We've got apps, gadgets, hacks and services to get work done faster and better. Yet we remain busier than ever

- Pooja Singh pooja.s@livemint.com

Can we ever give ourselves the gift of time?

The Instagram algorithm had decided that I was looking for a lifestyle of optimisation. Reels on the advantages of starting your workday at 3am or 1pm, depending on the content creators’ views, were clamouring for my attention.

Some ads suggested tools to maximise sleeping hours so I could fight procrastination and “Get Sh*t Done” before deadline. In between were memes of how | January 2025 felt like it was just this Monday, and why only January and Monday come so early. Of all the content thrown at me this past week, a productivity guru's reel to help with “rawdogging” caught my attention. Earlier slang for unprotected sexual intercourse, “rawdogging” is now Internet-speak for doing nothing for a few hours to hone focus, increase creativity and improve one’s quality of life.

We're all chasing time, trying to squeeze the most out of every second, turning to all sorts of hacks and tips, looking for ways to find “free time”. Yet, free quality time seems perpetually out of reach.

For context, the time spent by Indians on “self-care activities”, which includes sleeping and personal hygiene, has declined steadily since 2019, while time spent on socialising and employment has gone up, according to the 2024 Time Use Survey data published by the Union statistics ministry.

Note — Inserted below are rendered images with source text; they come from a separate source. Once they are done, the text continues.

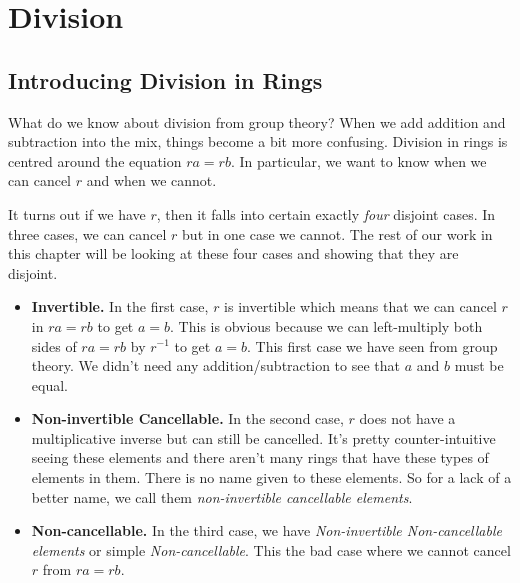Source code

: 
\chapter{Division}




\section{Introducing Division in Rings}

What do we know about division from group theory?
When we add addition and subtraction into the mix, things become a bit more confusing. 
Division in rings is centred around the equation $ra = rb$. In particular, we want to know 
when we can cancel $r$ and when we cannot. 

It turns out if we have $r$, then it falls into certain exactly \textit{four} disjoint cases. 
In three cases, we can cancel $r$ but in one case we cannot. The rest of our work in this chapter 
will be looking at these four cases and showing that they are disjoint.

\begin{itemize}	
\renewcommand{\labelitemi}{$\Box$}
\item \textbf{Invertible.} In the first case, $r$ is invertible which means that we can 
cancel $r$ in $ra = rb$ to get $a = b$. This is obvious because we can left-multiply 
both sides of $ra = rb$ by $r^{-1}$ to get $a =b$. This first case we have seen from group theory. We didn't 
need any addition/subtraction to see that $a$ and $b$ must be equal.
\item \textbf{Non-invertible Cancellable.} In the second case, $r$ does not have a multiplicative inverse 
but can still be cancelled. It's pretty counter-intuitive seeing these elements and there aren't many 
rings that have these types of elements in them. There is no name given to these elements. 
So for a lack of a better name, we call them \textit{non-invertible cancellable elements}.
\item \textbf{Non-cancellable.} In the third case, we have \textit{Non-invertible Non-cancellable elements} 
or simple \textit{Non-cancellable}. This the bad case where we cannot cancel $r$ from $ra = rb$. 
\end{itemize}




\begin{figure}[h]
\end{figure}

A rural-urban comparison shows that urban Indians spend more time on employment compared to their rural counterparts, who have more time for self-care, though rural Indians spend more time on unpaid work (such as domestic chores, which usually fall to women) and “producing goods for their own use”.

“We are living in a world where hustle culture is on steroids,” says Amit Nandkeolyar, an associate professor of organisational behaviour at Indian Institute of Management (IIM), Ahmedabad.

Our relationship with “free time’—to be spent leisurely doing activities that bring us joy or with loved ones without worrying about work or chores—remains ambiguous.